Sem sondagens, sem forma de avaliar o modo como os guineenses encaram o golpe de 2012 e olham para as alternativas que lhes são apresentadas, é impossível fazer prognósticos. Mas, mesmo tendo partido tarde para a corrida eleitoral, por ter demorado a definir liderança e estratégia, seria uma surpresa – atendendo ao histórico – se as legislativas não fossem ganhas pelos “libertadores”. Nas anteriores legislativas, em 2008, o PAIGC conseguiu 49,52% e elegeu 67 dos cem deputados.

Confirmando-se um triunfo do antigo partido único, o próximo primeiro-ministro será o recém-eleito líder, Domingos Simões Pereira, DSP, antigo secretário executivo da CPLP (Comunidade dos País de Língua Portuguesa). Pereira já procurou tranquilizar a desconfiança da cúpula militar e anunciou que não haverá “caça às bruxas”. Terá confidenciado em círculos privados o desejo de formar um governo que inclua outras forças partidárias, e de – mesmo sem António Indjai, indiciado pelos EUA por tráfico de droga – manter a chefia militar em mãos balantas, a principal etnia do país, com grande peso nas Forças Armadas.

A outra grande força política guineense é o PRS (Partido da Renovação Social), que há seis anos elegeu para o Parlamento cessante 28 deputados conseguidos com 25,21% dos votos. É agora liderado por Alberto Nambeia e estava já antes da morte Kumba Ialá, a ensaiar, pela primeira vez, um caminho sem o seu fundador e mais carismática figura.

Incógnita presidencial
O desfecho eleitoral parece mais incerto na corrida presidencial, em que pela primeira vez não participam candidatos que tenham sido “combatentes da libertação do país” – a independência foi proclamada em 1973, ainda antes do 25 de Abril.

Os apoios que reúnem e a dinâmica das suas campanhas fazem com que quatro dos candidatos sejam encarados como os que mais probabilidades parecem ter de passar a uma previsível segunda volta: João Mário Vaz, do PAIGC; Abel Incada, que corre pelo PRS; Nuno Nabiam, independente apoiado por Kumba, e ao qual são atribuídas ligações à cúpula militar; e Paulo Gomes, economista que foi administrador do Banco Mundial para a África Subsariana e tem o apoio de pequenos partidos e intelectuais. A tardia entrada em cena dos concorrentes “oficiais” permitiu aos dois independentes, que há meses estão no terreno, ambos com importantes meios, somarem apoios que podem revelar-se decisivos.

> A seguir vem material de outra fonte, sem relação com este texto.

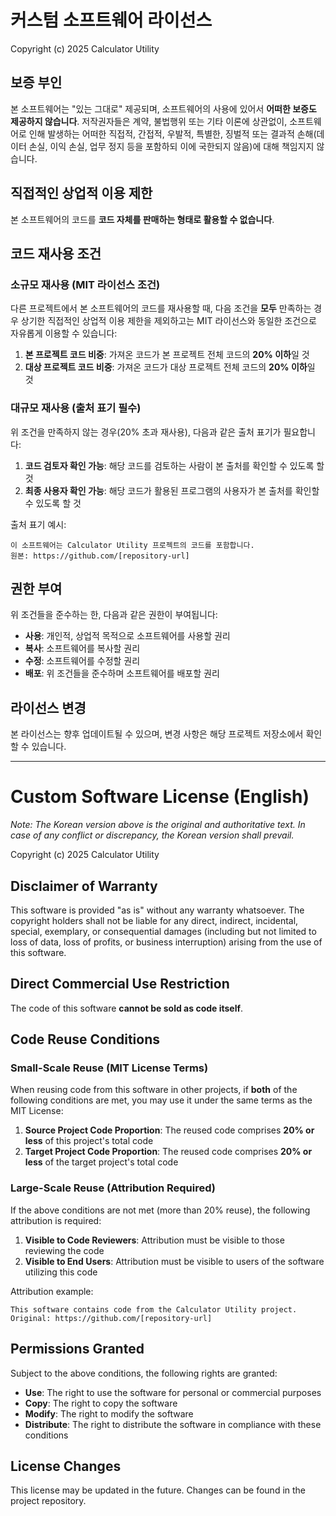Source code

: # 커스텀 소프트웨어 라이선스

Copyright (c) 2025 Calculator Utility

## 보증 부인

본 소프트웨어는 "있는 그대로" 제공되며, 소프트웨어의 사용에 있어서 **어떠한 보증도 제공하지 않습니다**. 저작권자들은 계약, 불법행위 또는 기타 이론에 상관없이, 소프트웨어로 인해 발생하는 어떠한 직접적, 간접적, 우발적, 특별한, 징벌적 또는 결과적 손해(데이터 손실, 이익 손실, 업무 정지 등을 포함하되 이에 국한되지 않음)에 대해 책임지지 않습니다.

## 직접적인 상업적 이용 제한

본 소프트웨어의 코드를 **코드 자체를 판매하는 형태로 활용할 수 없습니다**.

## 코드 재사용 조건

### 소규모 재사용 (MIT 라이선스 조건)
다른 프로젝트에서 본 소프트웨어의 코드를 재사용할 때, 다음 조건을 **모두** 만족하는 경우 상기한 직접적인 상업적 이용 제한을 제외하고는 MIT 라이선스와 동일한 조건으로 자유롭게 이용할 수 있습니다:

1. **본 프로젝트 코드 비중**: 가져온 코드가 본 프로젝트 전체 코드의 **20% 이하**일 것
2. **대상 프로젝트 코드 비중**: 가져온 코드가 대상 프로젝트 전체 코드의 **20% 이하**일 것

### 대규모 재사용 (출처 표기 필수)
위 조건을 만족하지 않는 경우(20% 초과 재사용), 다음과 같은 출처 표기가 필요합니다:

1. **코드 검토자 확인 가능**: 해당 코드를 검토하는 사람이 본 출처를 확인할 수 있도록 할 것
2. **최종 사용자 확인 가능**: 해당 코드가 활용된 프로그램의 사용자가 본 출처를 확인할 수 있도록 할 것

출처 표기 예시:
```
이 소프트웨어는 Calculator Utility 프로젝트의 코드를 포함합니다.
원본: https://github.com/[repository-url]
```

## 권한 부여

위 조건들을 준수하는 한, 다음과 같은 권한이 부여됩니다:

- **사용**: 개인적, 상업적 목적으로 소프트웨어를 사용할 권리
- **복사**: 소프트웨어를 복사할 권리  
- **수정**: 소프트웨어를 수정할 권리
- **배포**: 위 조건들을 준수하며 소프트웨어를 배포할 권리

## 라이선스 변경

본 라이선스는 향후 업데이트될 수 있으며, 변경 사항은 해당 프로젝트 저장소에서 확인할 수 있습니다.

---

# Custom Software License (English)

*Note: The Korean version above is the original and authoritative text. In case of any conflict or discrepancy, the Korean version shall prevail.*

Copyright (c) 2025 Calculator Utility

## Disclaimer of Warranty

This software is provided "as is" without any warranty whatsoever. The copyright holders shall not be liable for any direct, indirect, incidental, special, exemplary, or consequential damages (including but not limited to loss of data, loss of profits, or business interruption) arising from the use of this software.

## Direct Commercial Use Restriction

The code of this software **cannot be sold as code itself**.

## Code Reuse Conditions

### Small-Scale Reuse (MIT License Terms)
When reusing code from this software in other projects, if **both** of the following conditions are met, you may use it under the same terms as the MIT License:

1. **Source Project Code Proportion**: The reused code comprises **20% or less** of this project's total code
2. **Target Project Code Proportion**: The reused code comprises **20% or less** of the target project's total code

### Large-Scale Reuse (Attribution Required)
If the above conditions are not met (more than 20% reuse), the following attribution is required:

1. **Visible to Code Reviewers**: Attribution must be visible to those reviewing the code
2. **Visible to End Users**: Attribution must be visible to users of the software utilizing this code

Attribution example:
```
This software contains code from the Calculator Utility project.
Original: https://github.com/[repository-url]
```

## Permissions Granted

Subject to the above conditions, the following rights are granted:

- **Use**: The right to use the software for personal or commercial purposes
- **Copy**: The right to copy the software
- **Modify**: The right to modify the software
- **Distribute**: The right to distribute the software in compliance with these conditions

## License Changes

This license may be updated in the future. Changes can be found in the project repository.
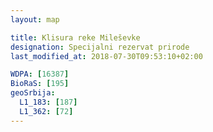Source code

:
 ```yaml
---
layout: map

title: Klisura reke Mileševke
designation: Specijalni rezervat prirode
last_modified_at: 2018-07-30T09:53:10+02:00

WDPA: [16387]
BioRaS: [195]
geoSrbija:
  L1_183: [187]
  L1_362: [72]
---
```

João Mário Vaz, conhecido como JOMAV, era ministro das Finanças do governo derrubado há dois anos. O apoio partidário deve garantir-lhe uma boa votação mas não necessariamente a eleição. Até porque a aparente unidade com que o PAIGC se apresenta às eleições não foi fácil nem é total. O partido viu alguns dos seus mais destacados militantes alinharem com o poder pós-golpe – o Presidente de transição, Serifo Nhamadjo, é oriundo das suas fileiras – e optou por “sacrificar” Cadogo para evitar a hostilidade da cúpula militar.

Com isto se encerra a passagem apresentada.